You are viewing a comment permalink. View the original post to see all comments and the full post content.
Comments (1174)
I find Dumbledore morally confusing.
Largely inactive in the present, good and effective in the reputed past, weird or vile when we actually see him act.
Has there been a leader in real life like this? If this was a real-life person, what would we say about them -- that they were a good leader once, and now they're a crazy one?
I think you need to consider the idea that this is the way he's always acted.
His handling of the Grindelwald business can be summed up as several years of inaction followed by the most spectacular duel in recent history. Presumably he didn't explain the blood sacrifices + Deathstick = invincibility thing to everyone who asked, so he must have skated by on inscrutability.
He states with a certain bitter pride that he taught Voldemort he doesn't give in to blackmail or threats to hostages- which he (hopefully, considering the alternative) accomplished through more inaction.
When you think about it, a wizard with tremendous magical and political power who doesn't seem to actually want to do anything with that power is pretty much the best case scenario for a lot of people. Imagine that Dumbledore suddenly decided to act on Fawkes' advice: how much of Wizarding Britain is left standing?
I thought his response to blackmail of his allies was to burn Narcissa Malfoy (or at least have everybody thinking that he burned her alive).

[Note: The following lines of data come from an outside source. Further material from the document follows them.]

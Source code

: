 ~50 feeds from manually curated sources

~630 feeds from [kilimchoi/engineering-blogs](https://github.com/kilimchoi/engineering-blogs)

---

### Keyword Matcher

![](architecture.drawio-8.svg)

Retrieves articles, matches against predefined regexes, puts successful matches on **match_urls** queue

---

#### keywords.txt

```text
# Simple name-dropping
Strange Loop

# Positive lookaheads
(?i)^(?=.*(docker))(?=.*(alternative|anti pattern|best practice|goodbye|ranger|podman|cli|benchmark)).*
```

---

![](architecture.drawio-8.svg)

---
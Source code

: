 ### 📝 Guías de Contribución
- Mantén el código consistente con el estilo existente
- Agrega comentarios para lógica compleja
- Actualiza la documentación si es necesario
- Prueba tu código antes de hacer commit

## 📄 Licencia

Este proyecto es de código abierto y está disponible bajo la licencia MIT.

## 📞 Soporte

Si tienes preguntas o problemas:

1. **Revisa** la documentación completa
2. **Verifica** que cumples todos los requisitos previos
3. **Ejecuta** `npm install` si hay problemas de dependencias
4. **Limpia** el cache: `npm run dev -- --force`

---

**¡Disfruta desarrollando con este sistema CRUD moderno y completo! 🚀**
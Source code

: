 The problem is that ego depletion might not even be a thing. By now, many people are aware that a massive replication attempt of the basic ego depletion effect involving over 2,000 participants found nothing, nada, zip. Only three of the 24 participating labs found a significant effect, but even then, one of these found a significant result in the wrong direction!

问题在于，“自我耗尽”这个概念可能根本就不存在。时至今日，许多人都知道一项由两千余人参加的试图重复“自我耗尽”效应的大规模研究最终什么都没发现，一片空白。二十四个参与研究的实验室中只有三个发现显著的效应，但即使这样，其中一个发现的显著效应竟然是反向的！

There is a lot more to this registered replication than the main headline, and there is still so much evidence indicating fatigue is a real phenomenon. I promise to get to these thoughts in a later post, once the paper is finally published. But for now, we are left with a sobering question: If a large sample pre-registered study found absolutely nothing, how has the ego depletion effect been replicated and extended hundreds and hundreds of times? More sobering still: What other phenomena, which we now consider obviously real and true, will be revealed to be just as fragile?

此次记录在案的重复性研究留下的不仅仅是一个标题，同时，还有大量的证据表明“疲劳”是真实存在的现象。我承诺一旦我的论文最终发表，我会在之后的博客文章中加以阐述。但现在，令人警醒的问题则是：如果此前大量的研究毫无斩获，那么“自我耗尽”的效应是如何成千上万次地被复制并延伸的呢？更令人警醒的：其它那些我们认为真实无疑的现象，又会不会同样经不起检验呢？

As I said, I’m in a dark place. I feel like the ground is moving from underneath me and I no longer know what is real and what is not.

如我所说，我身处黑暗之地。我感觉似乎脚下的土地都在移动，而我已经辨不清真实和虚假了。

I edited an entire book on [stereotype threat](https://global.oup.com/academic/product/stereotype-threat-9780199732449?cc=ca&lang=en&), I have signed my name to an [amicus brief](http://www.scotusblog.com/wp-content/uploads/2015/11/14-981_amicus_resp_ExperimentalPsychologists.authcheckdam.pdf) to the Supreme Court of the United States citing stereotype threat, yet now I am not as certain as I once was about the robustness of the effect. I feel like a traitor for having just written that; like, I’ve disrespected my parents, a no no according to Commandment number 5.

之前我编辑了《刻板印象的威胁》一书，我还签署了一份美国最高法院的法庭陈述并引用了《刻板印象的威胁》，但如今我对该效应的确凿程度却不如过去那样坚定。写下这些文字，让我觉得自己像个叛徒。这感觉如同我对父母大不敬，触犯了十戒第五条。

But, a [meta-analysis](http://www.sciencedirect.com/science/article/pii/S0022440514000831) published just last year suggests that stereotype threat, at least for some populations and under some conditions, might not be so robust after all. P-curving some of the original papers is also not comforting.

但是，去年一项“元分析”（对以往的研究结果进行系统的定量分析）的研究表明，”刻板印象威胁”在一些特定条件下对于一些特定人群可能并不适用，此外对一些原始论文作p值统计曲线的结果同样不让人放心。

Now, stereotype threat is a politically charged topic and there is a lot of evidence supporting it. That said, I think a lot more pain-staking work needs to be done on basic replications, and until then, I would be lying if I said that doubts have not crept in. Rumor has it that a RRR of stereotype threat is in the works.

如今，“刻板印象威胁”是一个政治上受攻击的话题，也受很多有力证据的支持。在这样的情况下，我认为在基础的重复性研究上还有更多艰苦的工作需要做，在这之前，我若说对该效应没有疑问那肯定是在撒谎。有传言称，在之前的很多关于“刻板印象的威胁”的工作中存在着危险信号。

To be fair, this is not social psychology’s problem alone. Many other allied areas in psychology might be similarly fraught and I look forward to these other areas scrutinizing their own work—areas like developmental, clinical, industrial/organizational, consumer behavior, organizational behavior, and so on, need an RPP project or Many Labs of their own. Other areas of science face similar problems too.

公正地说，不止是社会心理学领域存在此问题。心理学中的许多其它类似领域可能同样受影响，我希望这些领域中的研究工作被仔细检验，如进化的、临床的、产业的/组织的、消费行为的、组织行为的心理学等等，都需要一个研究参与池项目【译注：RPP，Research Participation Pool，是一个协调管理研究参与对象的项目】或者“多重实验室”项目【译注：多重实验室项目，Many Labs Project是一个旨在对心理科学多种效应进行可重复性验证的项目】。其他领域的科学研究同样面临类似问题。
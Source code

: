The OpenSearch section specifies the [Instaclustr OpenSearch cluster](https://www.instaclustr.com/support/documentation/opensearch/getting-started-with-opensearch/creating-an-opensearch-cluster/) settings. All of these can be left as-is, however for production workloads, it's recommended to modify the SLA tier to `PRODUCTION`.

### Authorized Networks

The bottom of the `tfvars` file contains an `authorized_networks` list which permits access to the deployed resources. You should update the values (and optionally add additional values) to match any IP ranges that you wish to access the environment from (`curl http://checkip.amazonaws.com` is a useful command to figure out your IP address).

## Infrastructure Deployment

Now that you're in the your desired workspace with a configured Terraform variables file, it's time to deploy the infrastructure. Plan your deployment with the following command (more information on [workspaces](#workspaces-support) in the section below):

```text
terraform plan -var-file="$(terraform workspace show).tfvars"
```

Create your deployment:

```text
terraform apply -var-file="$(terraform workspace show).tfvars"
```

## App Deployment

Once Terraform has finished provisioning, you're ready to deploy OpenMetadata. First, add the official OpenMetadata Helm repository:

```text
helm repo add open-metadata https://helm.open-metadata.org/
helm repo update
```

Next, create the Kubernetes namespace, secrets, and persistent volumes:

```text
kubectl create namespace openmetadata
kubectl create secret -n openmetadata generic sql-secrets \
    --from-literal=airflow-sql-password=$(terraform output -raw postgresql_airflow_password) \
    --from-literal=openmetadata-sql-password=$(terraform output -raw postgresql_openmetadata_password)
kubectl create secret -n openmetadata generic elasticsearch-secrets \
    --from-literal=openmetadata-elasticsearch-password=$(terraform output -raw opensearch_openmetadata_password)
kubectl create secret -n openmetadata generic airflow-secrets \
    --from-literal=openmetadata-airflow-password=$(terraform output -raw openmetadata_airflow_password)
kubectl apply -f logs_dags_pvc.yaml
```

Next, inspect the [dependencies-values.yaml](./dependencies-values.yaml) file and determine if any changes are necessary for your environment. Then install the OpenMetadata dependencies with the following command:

That would be the alternative, yes.
Dumbledore has no difficulty with action when needed(TSPE, most notably), but he's been burned too many times by the cost of his efforts to be eager about it. He'd much prefer to stop the war by passive deeds(sequestering Harry, poisoning Voldemort's father's grave, etc.), and not risk the bloodshed that open war would cause, or even the loss of political capital caused by a showdown with Lucius Malfoy. There's bound to be a big difference between an 11 year old sci-fi fan and a hundredish year old veteran when it comes to eagerness to do harm, and frankly I think that Dumbledore's caution is at least as justified as Harry's sneakiness when it comes to planning a war. After all, Harry's never seen one of his incredibly clever plots fail, and he's eleven, so he is naturally going to be far too eager. Inaction isn't always wrong.